Secretary, Irrigation Department, Government of Orissa v. G.C. Roy, AIR 1992 SC 732: (1992) 1 SCC 508; Executive Engineer, Irrigation, Galimala v. Abnaduta Jena, AIR 1988 SC 1520 Overruled
1. A person deprived of the use of money to which he is legitimately entitled has a right to be compensated for the deprivation, call it by any name. It may be called interest, compensation or damages. This basic consideration is as valid for the period the dispute is pending before the arbitrator as it is for the period prior to the arbitrator entering upon the reference. This is the principle of section 34, C.P.C., and there is no reason or principle to hold otherwise in the case of arbitrator.
2. An arbitrator is an alternative form for resolution of disputes arising between the parties. If so, he must have the power to decide all the disputes or differences arising between the parties. if the arbitrator has no power to award interest pendente lite, the party claiming it would have to approach the Court for that purpose, even though he may have obtained satisfaction in respect of other claims from the arbitrator. This would lead to multiplicity of proceedings.

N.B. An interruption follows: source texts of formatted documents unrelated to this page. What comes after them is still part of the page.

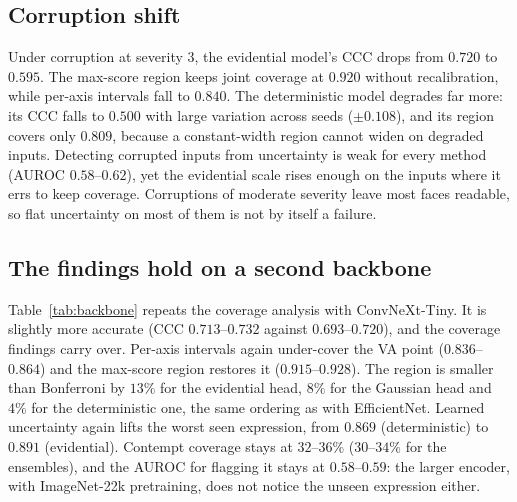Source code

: \begin{table}[h]
  \centering\small
  \resizebox{\linewidth}{!}{}
  \caption{Restoring coverage on a held-out expression from $k$ of its labelled
  faces (evidential head, nominal $90\%$). None: max-score coverage without
  recalibration (Table~\ref{tab:loeo}). Group: a separate max-score threshold
  for the expression. +shift: half of the $k$ faces estimate and remove the
  expression's mean VA offset, the other half calibrate. Each cell is joint
  coverage in \% on the remaining faces of the expression and, in parentheses,
  median region area relative to the mean region of the seen expressions. Mean
  over three seeds and $200$ draws; -- where fewer than $20$ faces would remain.}
  \label{tab:recal}
\end{table}

\subsection{Corruption shift}
Under corruption at severity $3$, the evidential model's CCC drops from $0.720$
to $0.595$. The max-score region keeps joint coverage at $0.920$ without
recalibration, while per-axis intervals fall to $0.840$. The deterministic model
degrades far more: its CCC falls to $0.500$ with large variation across seeds
($\pm0.108$), and its region covers only $0.809$, because a constant-width region
cannot widen on degraded inputs. Detecting corrupted inputs from uncertainty is
weak for every method (AUROC $0.58$--$0.62$), yet the evidential scale rises
enough on the inputs where it errs to keep coverage. Corruptions of moderate
severity leave most faces readable, so flat uncertainty on most of them is not
by itself a failure.

\subsection{The findings hold on a second backbone}
\label{sec:backbone}
Table~\ref{tab:backbone} repeats the coverage analysis with ConvNeXt-Tiny. It is
slightly more accurate (CCC $0.713$--$0.732$ against $0.693$--$0.720$), and the
coverage findings carry over. Per-axis intervals again under-cover the VA point
($0.836$--$0.864$) and the max-score region restores it ($0.915$--$0.928$). The
region is smaller than Bonferroni by $13\%$ for the evidential head, $8\%$ for the
Gaussian head and $4\%$ for the deterministic one, the same ordering as with
EfficientNet. Learned uncertainty again lifts the worst seen expression, from
$0.869$ (deterministic) to $0.891$ (evidential). Contempt coverage stays at
$32$--$36\%$ ($30$--$34\%$ for the ensembles), and the AUROC for flagging it stays
at $0.58$--$0.59$: the larger encoder, with ImageNet-22k pretraining, does not
notice the unseen expression either.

3. An arbitrator is the creature of an agreement. It is open to the parties to confer upon him such powers and prescribe such procedure for him to follow, as they think fit, so long as they are not opposed to law. (The proviso to section 41 and section 3 of Arbitration Act, illustrate this point). All the same, the agreement must be in conformity with law. The arbitrator must also act and make his award in accordance with the general law of the land and the agreement.

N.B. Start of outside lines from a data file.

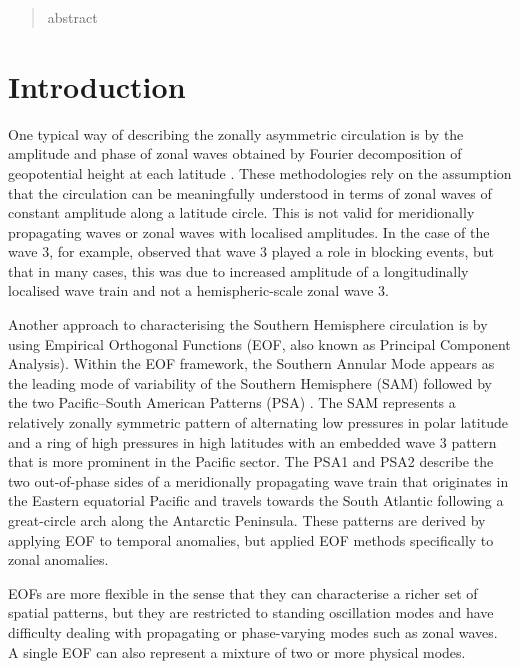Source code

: \documentclass[smallextended]{svjour3}       %
\begin{document}
\begin{abstract}
abstract
\\
\keywords{
         \and
    }


\end{abstract}


\def\spacingset#1{\renewcommand{\baselinestretch}%
{#1}\small\normalsize} \spacingset{1}


\hypertarget{introduction}{%
\section{Introduction}\label{introduction}}

One typical way of describing the zonally asymmetric circulation is by the amplitude and phase of zonal waves obtained by Fourier decomposition of geopotential height at each latitude \citep[e.g.][]{vanloon1972, trenberth1980}. These methodologies rely on the assumption that the circulation can be meaningfully understood in terms of zonal waves of constant amplitude along a latitude circle. This is not valid for meridionally propagating waves or zonal waves with localised amplitudes. In the case of the wave 3, for example, \citet{trenberth1985} observed that wave 3 played a role in blocking events, but that in many cases, this was due to increased amplitude of a longitudinally localised wave train and not a hemispheric-scale zonal wave 3.

Another approach to characterising the Southern Hemisphere circulation is by using Empirical Orthogonal Functions (EOF, also known as Principal Component Analysis). Within the EOF framework, the Southern Annular Mode appears as the leading mode of variability of the Southern Hemisphere (SAM) \citep{fogt2020} followed by the two Pacific--South American Patterns (PSA) \citep{mo2001}. The SAM represents a relatively zonally symmetric pattern of alternating low pressures in polar latitude and a ring of high pressures in high latitudes with an embedded wave 3 pattern that is more prominent in the Pacific sector. The PSA1 and PSA2 describe the two out-of-phase sides of a meridionally propagating wave train that originates in the Eastern equatorial Pacific and travels towards the South Atlantic following a great-circle arch along the Antarctic Peninsula. These patterns are derived by applying EOF to temporal anomalies, but \citet{raphael2003} applied EOF methods specifically to zonal anomalies.

EOFs are more flexible in the sense that they can characterise a richer set of spatial patterns, but they are restricted to standing oscillation modes and have difficulty dealing with propagating or phase-varying modes such as zonal waves. A single EOF can also represent a mixture of two or more physical modes.
\end{document}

4. Over the years, the English and Indian Courts have acted on the assumption that where the agreement does not prohibit and a party to the reference makes a claim for interest, the arbitrator must have the power to award interest pendente lite. Thawardas Pherumal v. Union of India, AIR 1955 SC 468 has not been followed in the later decisions of this Court. It has been explained and distinguished on the basis that in that case there was no claim for interest but only a claim for unliquidated damages. It has been said repeatedly that observations in the said judgment were not intended to lay down any such absolute or universal rule as they appear to, on first impression. Until Jena’s case, AIR 1988 SC 1520 almost all the Courts in the country had upheld the power of the arbitrator to award interest pendente lite. Continuity and certainty is a highly desirable feature of law.

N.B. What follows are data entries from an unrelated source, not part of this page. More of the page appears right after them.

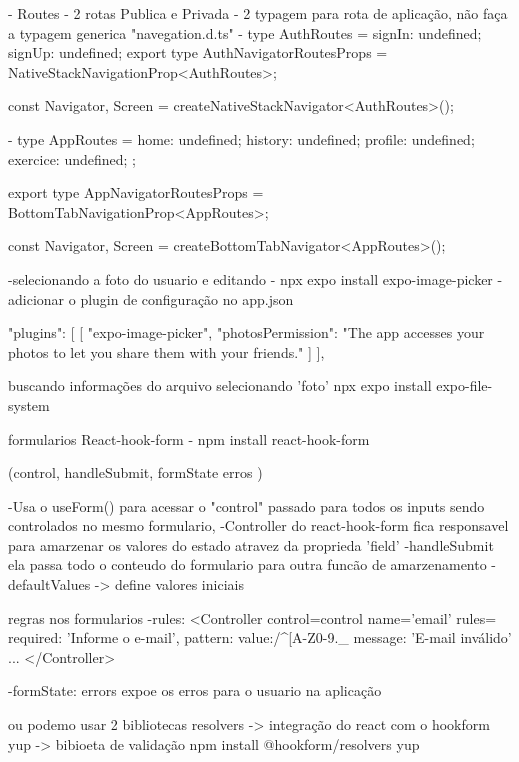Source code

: - Routes
- 2 rotas Publica e Privada
- 2 typagem para rota de aplicação, não faça a typagem generica "navegation.d.ts"
- type AuthRoutes = {
    signIn: undefined;
    signUp: undefined;
}
export type AuthNavigatorRoutesProps = NativeStackNavigationProp<AuthRoutes>;

const { Navigator, Screen } = createNativeStackNavigator<AuthRoutes>();

- type AppRoutes = {
    home: undefined;
    history: undefined;
    profile: undefined;
    exercice: undefined;
};

export type AppNavigatorRoutesProps = BottomTabNavigationProp<AppRoutes>;

const { Navigator, Screen } = createBottomTabNavigator<AppRoutes>();


-selecionando a foto do usuario e editando
- npx expo install expo-image-picker
-adicionar o plugin de configuração no app.json

"plugins": [
      [
        "expo-image-picker",
        {
          "photosPermission": "The app accesses your photos to let you share them with your friends."
        }
      ]
    ],

buscando informações do arquivo selecionando 'foto'
npx expo install expo-file-system


formularios
React-hook-form
- npm install react-hook-form

(control, handleSubmit, formState {erros })

-Usa o useForm() para acessar o "control" passado para todos os inputs sendo controlados no mesmo formulario,
-Controller do react-hook-form fica responsavel para amarzenar os valores do estado atravez da proprieda 'field'
-handleSubmit ela passa todo o conteudo do formulario para outra funcão de amarzenamento
-defaultValues -> define valores iniciais


regras nos formularios
-rules:
<Controller
                        control={control}
                        name='email'
                        rules={{
                            required: 'Informe o e-mail',
                            pattern: {
                                value:/^[A-Z0-9._%
                                message: 'E-mail inválido'
                              }
                        }}
...
</Controller>                        

-formState: { errors } expoe os erros para o usuario na aplicação

ou podemo usar 2 bibliotecas 
resolvers -> integração do react com o hookform
yup -> bibioeta de validação
npm install @hookform/resolvers yup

5. Interest pendente lite is not a matter of substantive law, like interest for the period anterior to reference (pre-reference period). For doing complete justice between the parties, such power has always been inferred.
Having regard to the above considerations, we think that the following is the correct principle which should be followed in this behalf:
Where the agreement between the parties does not prohibit grant of interest and where a party claims interest and that dispute (along with the claim for principal amount or independently) is referred to the arbitrator, he shall have the power to award interest pendente lite. This is for the reason that in such a case it must be presumed that interest was an implied term of the agreement between the parties and therefore when the parties refer all their disputes – or refer the dispute as to interest as such to the arbitrator, he shall have the power to award interest. This does not mean that in every case the arbitrator should necessarily award interest pendente lite. It is a matter within his discretion to be exercised in the light of all the facts and circumstances of the case, keeping the ends of justice in view.
For the reason aforesaid we must hold that the decision in Jena, AIR 1988 SC 1520, insofar as it runs counter to the above proposition, did not lay down correct law.